**YOUR ASSIGNMENT**
Set down the data below word for word, and leave the images aside.

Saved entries
────
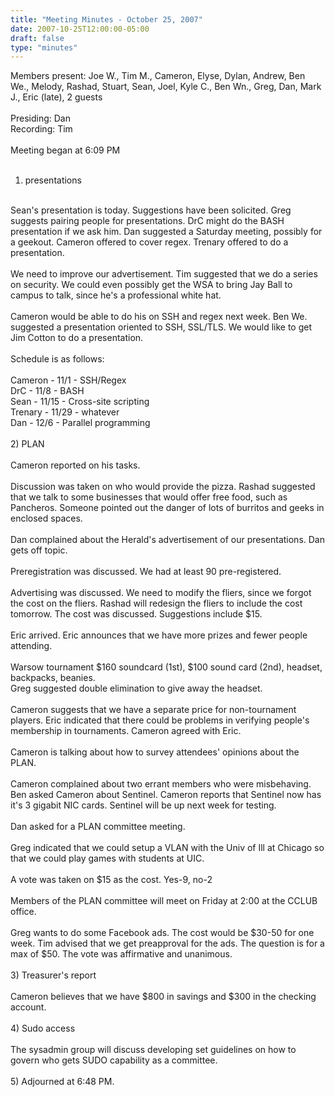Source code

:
 ```yaml
---
title: "Meeting Minutes - October 25, 2007"
date: 2007-10-25T12:00:00-05:00
draft: false
type: "minutes"
---
```


Members present: Joe W., Tim M., Cameron, Elyse, Dylan, Andrew, Ben We., Melody, Rashad, Stuart, Sean, Joel, Kyle C., Ben Wn., Greg, Dan, Mark J., Eric (late), 2 guests<br />
<br />
Presiding: Dan<br />
Recording: Tim<br />
<br />
Meeting began at 6:09 PM<br />
<br />
1) presentations<br />
<br />
Sean's presentation is today.  Suggestions have been solicited.  Greg suggests pairing people for presentations.  DrC might do the BASH presentation if we ask him.  Dan suggested a Saturday meeting, possibly for a geekout.  Cameron offered to cover regex.  Trenary offered to do a presentation. <br />
<br />
We need to improve our advertisement.  Tim suggested that we do a series on security.  We could even possibly get the WSA to bring Jay Ball to campus to talk, since he's a professional white hat.  <br />
<br />
Cameron would be able to do his on SSH and regex next week.  Ben We. suggested a presentation oriented to SSH, SSL/TLS.  We would like to get Jim Cotton to do a presentation.  <br />
<br />
Schedule is as follows:<br />
<br />
Cameron - 11/1 - SSH/Regex<br />
DrC - 11/8 - BASH<br />
Sean - 11/15 - Cross-site scripting<br />
Trenary - 11/29 - whatever<br />
Dan - 12/6 - Parallel programming<br />
<br />
2) PLAN<br />
<br />
Cameron reported on his tasks.  <br />
<br />
Discussion was taken on who would provide the pizza.  Rashad suggested that we
talk to some businesses that would offer free food, such as Pancheros.  Someone pointed out the danger of lots of burritos and geeks in enclosed spaces.<br />
<br />
Dan complained about the Herald's advertisement of our presentations.  Dan gets off topic.<br />
<br />
Preregistration was discussed.  We had at least 90 pre-registered.  <br />
<br />
Advertising was discussed.  We need to modify the fliers, since we forgot the cost on the fliers.  Rashad will redesign the fliers to include the cost tomorrow.  The cost was discussed.  Suggestions include $15.  <br />
<br />
Eric arrived.  Eric announces that we have more prizes and fewer people attending.  <br />
<br />
Warsow tournament $160 soundcard (1st), $100 sound card (2nd), headset, backpacks, beanies.  <br />
Greg suggested double elimination to give away the headset.<br />
<br />
Cameron suggests that we have a separate price for non-tournament players.  Eric indicated that there could be problems in verifying people's membership in tournaments.  Cameron agreed with Eric.<br />
<br />
Cameron is talking about how to survey attendees' opinions about the PLAN.<br />
<br />
Cameron complained about two errant members who were misbehaving.  Ben asked Cameron about Sentinel.  Cameron reports that Sentinel now has it's 3 gigabit NIC cards.  Sentinel will be up next week for testing.<br />
<br />
Dan asked for a PLAN committee meeting.<br />
<br />
Greg indicated that we could setup a VLAN with the Univ of Ill at Chicago so that we could play games with students at UIC.  <br />
<br />
A vote was taken on $15 as the cost.  Yes-9, no-2<br />
<br />
Members of the PLAN committee will meet on Friday at 2:00 at the CCLUB office.<br />
<br />
Greg wants to do some Facebook ads.  The cost would be $30-50 for one week.  Tim advised that we get preapproval for the ads.  The question is for a max of $50.  The vote was affirmative and unanimous.<br />
<br />
3) Treasurer's report<br />
<br />
Cameron believes that we have $800 in savings and $300 in the checking account.<br />
<br />
4) Sudo access<br />
<br />
The sysadmin group will discuss developing set guidelines on how to govern who gets SUDO capability as a committee.<br />
<br />
5) Adjourned at 6:48 PM.<br />
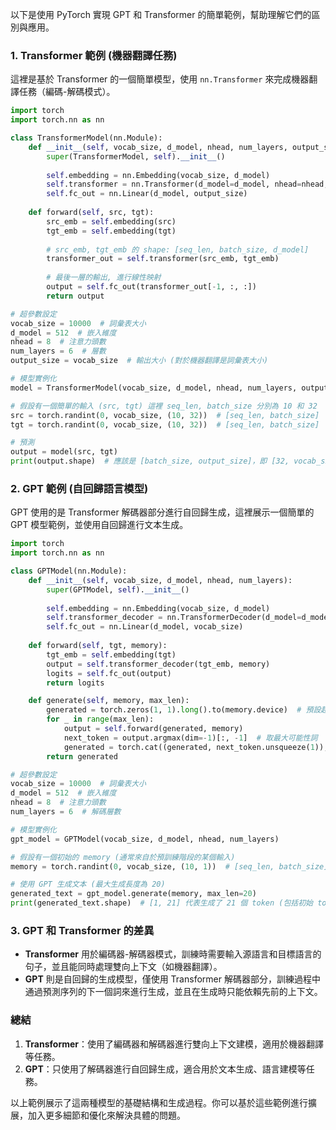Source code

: 以下是使用 PyTorch 實現 GPT 和 Transformer 的簡單範例，幫助理解它們的區別與應用。

### 1. Transformer 範例 (機器翻譯任務)
這裡是基於 Transformer 的一個簡單模型，使用 `nn.Transformer` 來完成機器翻譯任務（編碼-解碼模式）。

```python
import torch
import torch.nn as nn

class TransformerModel(nn.Module):
    def __init__(self, vocab_size, d_model, nhead, num_layers, output_size):
        super(TransformerModel, self).__init__()
        
        self.embedding = nn.Embedding(vocab_size, d_model)
        self.transformer = nn.Transformer(d_model=d_model, nhead=nhead, num_encoder_layers=num_layers, num_decoder_layers=num_layers)
        self.fc_out = nn.Linear(d_model, output_size)
    
    def forward(self, src, tgt):
        src_emb = self.embedding(src)
        tgt_emb = self.embedding(tgt)
        
        # src_emb, tgt_emb 的 shape: [seq_len, batch_size, d_model]
        transformer_out = self.transformer(src_emb, tgt_emb)
        
        # 最後一層的輸出, 進行線性映射
        output = self.fc_out(transformer_out[-1, :, :])
        return output

# 超參數設定
vocab_size = 10000  # 詞彙表大小
d_model = 512  # 嵌入維度
nhead = 8  # 注意力頭數
num_layers = 6  # 層數
output_size = vocab_size  # 輸出大小 (對於機器翻譯是詞彙表大小)

# 模型實例化
model = TransformerModel(vocab_size, d_model, nhead, num_layers, output_size)

# 假設有一個簡單的輸入 (src, tgt) 這裡 seq_len, batch_size 分別為 10 和 32
src = torch.randint(0, vocab_size, (10, 32))  # [seq_len, batch_size]
tgt = torch.randint(0, vocab_size, (10, 32))  # [seq_len, batch_size]

# 預測
output = model(src, tgt)
print(output.shape)  # 應該是 [batch_size, output_size]，即 [32, vocab_size]
```

### 2. GPT 範例 (自回歸語言模型)
GPT 使用的是 Transformer 解碼器部分進行自回歸生成，這裡展示一個簡單的 GPT 模型範例，並使用自回歸進行文本生成。

```python
import torch
import torch.nn as nn

class GPTModel(nn.Module):
    def __init__(self, vocab_size, d_model, nhead, num_layers):
        super(GPTModel, self).__init__()
        
        self.embedding = nn.Embedding(vocab_size, d_model)
        self.transformer_decoder = nn.TransformerDecoder(d_model=d_model, nhead=nhead, num_layers=num_layers)
        self.fc_out = nn.Linear(d_model, vocab_size)
        
    def forward(self, tgt, memory):
        tgt_emb = self.embedding(tgt)
        output = self.transformer_decoder(tgt_emb, memory)
        logits = self.fc_out(output)
        return logits

    def generate(self, memory, max_len):
        generated = torch.zeros(1, 1).long().to(memory.device)  # 預設起始 token
        for _ in range(max_len):
            output = self.forward(generated, memory)
            next_token = output.argmax(dim=-1)[:, -1]  # 取最大可能性詞
            generated = torch.cat((generated, next_token.unsqueeze(1)), dim=1)
        return generated

# 超參數設定
vocab_size = 10000  # 詞彙表大小
d_model = 512  # 嵌入維度
nhead = 8  # 注意力頭數
num_layers = 6  # 解碼層數

# 模型實例化
gpt_model = GPTModel(vocab_size, d_model, nhead, num_layers)

# 假設有一個初始的 memory (通常來自於預訓練階段的某個輸入)
memory = torch.randint(0, vocab_size, (10, 1))  # [seq_len, batch_size]

# 使用 GPT 生成文本 (最大生成長度為 20)
generated_text = gpt_model.generate(memory, max_len=20)
print(generated_text.shape)  # [1, 21] 代表生成了 21 個 token (包括初始 token)
```

### 3. GPT 和 Transformer 的差異

- **Transformer** 用於編碼器-解碼器模式，訓練時需要輸入源語言和目標語言的句子，並且能同時處理雙向上下文（如機器翻譯）。
- **GPT** 則是自回歸的生成模型，僅使用 Transformer 解碼器部分，訓練過程中通過預測序列的下一個詞來進行生成，並且在生成時只能依賴先前的上下文。

### 總結

1. **Transformer**：使用了編碼器和解碼器進行雙向上下文建模，適用於機器翻譯等任務。
2. **GPT**：只使用了解碼器進行自回歸生成，適合用於文本生成、語言建模等任務。

以上範例展示了這兩種模型的基礎結構和生成過程。你可以基於這些範例進行擴展，加入更多細節和優化來解決具體的問題。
────
**ANSWER SPACE**
Source code

:
 ```yaml
---
title: "Meeting Minutes - October 25, 2007"
date: 2007-10-25T12:00:00-05:00
draft: false
type: "minutes"
---
```


Members present: Joe W., Tim M., Cameron, Elyse, Dylan, Andrew, Ben We., Melody, Rashad, Stuart, Sean, Joel, Kyle C., Ben Wn., Greg, Dan, Mark J., Eric (late), 2 guests<br />
<br />
Presiding: Dan<br />
Recording: Tim<br />
<br />
Meeting began at 6:09 PM<br />
<br />
1) presentations<br />
<br />
Sean's presentation is today.  Suggestions have been solicited.  Greg suggests pairing people for presentations.  DrC might do the BASH presentation if we ask him.  Dan suggested a Saturday meeting, possibly for a geekout.  Cameron offered to cover regex.  Trenary offered to do a presentation. <br />
<br />
We need to improve our advertisement.  Tim suggested that we do a series on security.  We could even possibly get the WSA to bring Jay Ball to campus to talk, since he's a professional white hat.  <br />
<br />
Cameron would be able to do his on SSH and regex next week.  Ben We. suggested a presentation oriented to SSH, SSL/TLS.  We would like to get Jim Cotton to do a presentation.  <br />
<br />
Schedule is as follows:<br />
<br />
Cameron - 11/1 - SSH/Regex<br />
DrC - 11/8 - BASH<br />
Sean - 11/15 - Cross-site scripting<br />
Trenary - 11/29 - whatever<br />
Dan - 12/6 - Parallel programming<br />
<br />
2) PLAN<br />
<br />
Cameron reported on his tasks.  <br />
<br />
Discussion was taken on who would provide the pizza.  Rashad suggested that we
talk to some businesses that would offer free food, such as Pancheros.  Someone pointed out the danger of lots of burritos and geeks in enclosed spaces.<br />
<br />
Dan complained about the Herald's advertisement of our presentations.  Dan gets off topic.<br />
<br />
Preregistration was discussed.  We had at least 90 pre-registered.  <br />
<br />
Advertising was discussed.  We need to modify the fliers, since we forgot the cost on the fliers.  Rashad will redesign the fliers to include the cost tomorrow.  The cost was discussed.  Suggestions include $15.  <br />
<br />
Eric arrived.  Eric announces that we have more prizes and fewer people attending.  <br />
<br />
Warsow tournament $160 soundcard (1st), $100 sound card (2nd), headset, backpacks, beanies.  <br />
Greg suggested double elimination to give away the headset.<br />
<br />
Cameron suggests that we have a separate price for non-tournament players.  Eric indicated that there could be problems in verifying people's membership in tournaments.  Cameron agreed with Eric.<br />
<br />
Cameron is talking about how to survey attendees' opinions about the PLAN.<br />
<br />
Cameron complained about two errant members who were misbehaving.  Ben asked Cameron about Sentinel.  Cameron reports that Sentinel now has it's 3 gigabit NIC cards.  Sentinel will be up next week for testing.<br />
<br />
Dan asked for a PLAN committee meeting.<br />
<br />
Greg indicated that we could setup a VLAN with the Univ of Ill at Chicago so that we could play games with students at UIC.  <br />
<br />
A vote was taken on $15 as the cost.  Yes-9, no-2<br />
<br />
Members of the PLAN committee will meet on Friday at 2:00 at the CCLUB office.<br />
<br />
Greg wants to do some Facebook ads.  The cost would be $30-50 for one week.  Tim advised that we get preapproval for the ads.  The question is for a max of $50.  The vote was affirmative and unanimous.<br />
<br />
3) Treasurer's report<br />
<br />
Cameron believes that we have $800 in savings and $300 in the checking account.<br />
<br />
4) Sudo access<br />
<br />
The sysadmin group will discuss developing set guidelines on how to govern who gets SUDO capability as a committee.<br />
<br />
5) Adjourned at 6:48 PM.<br />
Source code

: 以下是使用 PyTorch 實現 GPT 和 Transformer 的簡單範例，幫助理解它們的區別與應用。

### 1. Transformer 範例 (機器翻譯任務)
這裡是基於 Transformer 的一個簡單模型，使用 `nn.Transformer` 來完成機器翻譯任務（編碼-解碼模式）。

```python
import torch
import torch.nn as nn

class TransformerModel(nn.Module):
    def __init__(self, vocab_size, d_model, nhead, num_layers, output_size):
        super(TransformerModel, self).__init__()
        
        self.embedding = nn.Embedding(vocab_size, d_model)
        self.transformer = nn.Transformer(d_model=d_model, nhead=nhead, num_encoder_layers=num_layers, num_decoder_layers=num_layers)
        self.fc_out = nn.Linear(d_model, output_size)
    
    def forward(self, src, tgt):
        src_emb = self.embedding(src)
        tgt_emb = self.embedding(tgt)
        
        # src_emb, tgt_emb 的 shape: [seq_len, batch_size, d_model]
        transformer_out = self.transformer(src_emb, tgt_emb)
        
        # 最後一層的輸出, 進行線性映射
        output = self.fc_out(transformer_out[-1, :, :])
        return output

# 超參數設定
vocab_size = 10000  # 詞彙表大小
d_model = 512  # 嵌入維度
nhead = 8  # 注意力頭數
num_layers = 6  # 層數
output_size = vocab_size  # 輸出大小 (對於機器翻譯是詞彙表大小)

# 模型實例化
model = TransformerModel(vocab_size, d_model, nhead, num_layers, output_size)

# 假設有一個簡單的輸入 (src, tgt) 這裡 seq_len, batch_size 分別為 10 和 32
src = torch.randint(0, vocab_size, (10, 32))  # [seq_len, batch_size]
tgt = torch.randint(0, vocab_size, (10, 32))  # [seq_len, batch_size]

# 預測
output = model(src, tgt)
print(output.shape)  # 應該是 [batch_size, output_size]，即 [32, vocab_size]
```

### 2. GPT 範例 (自回歸語言模型)
GPT 使用的是 Transformer 解碼器部分進行自回歸生成，這裡展示一個簡單的 GPT 模型範例，並使用自回歸進行文本生成。

```python
import torch
import torch.nn as nn

class GPTModel(nn.Module):
    def __init__(self, vocab_size, d_model, nhead, num_layers):
        super(GPTModel, self).__init__()
        
        self.embedding = nn.Embedding(vocab_size, d_model)
        self.transformer_decoder = nn.TransformerDecoder(d_model=d_model, nhead=nhead, num_layers=num_layers)
        self.fc_out = nn.Linear(d_model, vocab_size)
        
    def forward(self, tgt, memory):
        tgt_emb = self.embedding(tgt)
        output = self.transformer_decoder(tgt_emb, memory)
        logits = self.fc_out(output)
        return logits

    def generate(self, memory, max_len):
        generated = torch.zeros(1, 1).long().to(memory.device)  # 預設起始 token
        for _ in range(max_len):
            output = self.forward(generated, memory)
            next_token = output.argmax(dim=-1)[:, -1]  # 取最大可能性詞
            generated = torch.cat((generated, next_token.unsqueeze(1)), dim=1)
        return generated

# 超參數設定
vocab_size = 10000  # 詞彙表大小
d_model = 512  # 嵌入維度
nhead = 8  # 注意力頭數
num_layers = 6  # 解碼層數

# 模型實例化
gpt_model = GPTModel(vocab_size, d_model, nhead, num_layers)

# 假設有一個初始的 memory (通常來自於預訓練階段的某個輸入)
memory = torch.randint(0, vocab_size, (10, 1))  # [seq_len, batch_size]

# 使用 GPT 生成文本 (最大生成長度為 20)
generated_text = gpt_model.generate(memory, max_len=20)
print(generated_text.shape)  # [1, 21] 代表生成了 21 個 token (包括初始 token)
```

### 3. GPT 和 Transformer 的差異

- **Transformer** 用於編碼器-解碼器模式，訓練時需要輸入源語言和目標語言的句子，並且能同時處理雙向上下文（如機器翻譯）。
- **GPT** 則是自回歸的生成模型，僅使用 Transformer 解碼器部分，訓練過程中通過預測序列的下一個詞來進行生成，並且在生成時只能依賴先前的上下文。

### 總結

1. **Transformer**：使用了編碼器和解碼器進行雙向上下文建模，適用於機器翻譯等任務。
2. **GPT**：只使用了解碼器進行自回歸生成，適合用於文本生成、語言建模等任務。

以上範例展示了這兩種模型的基礎結構和生成過程。你可以基於這些範例進行擴展，加入更多細節和優化來解決具體的問題。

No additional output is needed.